[Exercise prompt] Extract from the listing each line in which the word "center" appears.

[Source material]
Start of Block
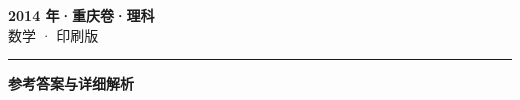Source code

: \documentclass[zihao=5, a4paper]{ctexart}
\begin{document}
\begin{center}
  {\Large\bfseries 2014 年·重庆卷·理科}\\[4pt]
  {\large 数学 · 印刷版}
\end{center}
\medskip
{}

\par\bigskip\hrule\bigskip
{}
\Needspace{0.55\textheight}
\begin{center}{\large\bfseries 参考答案与详细解析}\end{center}
\smallskip

\end{document}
End of Block
[Written answer]
\begin{center}
\end{center}
\begin{center}{\large\bfseries 参考答案与详细解析}\end{center}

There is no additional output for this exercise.